* Work item:
Copy every entry verbatim and skip the pictures.

[Opening Data to process section]

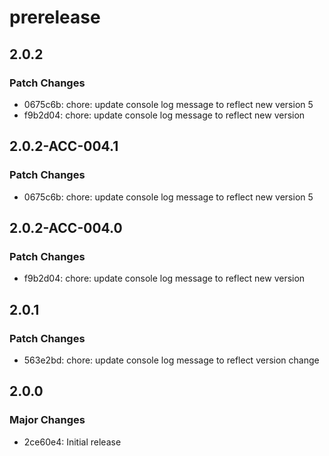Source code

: # prerelease

## 2.0.2

### Patch Changes

- 0675c6b: chore: update console log message to reflect new version 5
- f9b2d04: chore: update console log message to reflect new version

## 2.0.2-ACC-004.1

### Patch Changes

- 0675c6b: chore: update console log message to reflect new version 5

## 2.0.2-ACC-004.0

### Patch Changes

- f9b2d04: chore: update console log message to reflect new version

## 2.0.1

### Patch Changes

- 563e2bd: chore: update console log message to reflect version change

## 2.0.0

### Major Changes

- 2ce60e4: Initial release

[Closing Data to process section]

* Expected answer:
Source code

: # prerelease

## 2.0.2

### Patch Changes

- 0675c6b: chore: update console log message to reflect new version 5
- f9b2d04: chore: update console log message to reflect new version

## 2.0.2-ACC-004.1

### Patch Changes

- 0675c6b: chore: update console log message to reflect new version 5

## 2.0.2-ACC-004.0

### Patch Changes

- f9b2d04: chore: update console log message to reflect new version

## 2.0.1

### Patch Changes

- 563e2bd: chore: update console log message to reflect version change

## 2.0.0

### Major Changes

- 2ce60e4: Initial release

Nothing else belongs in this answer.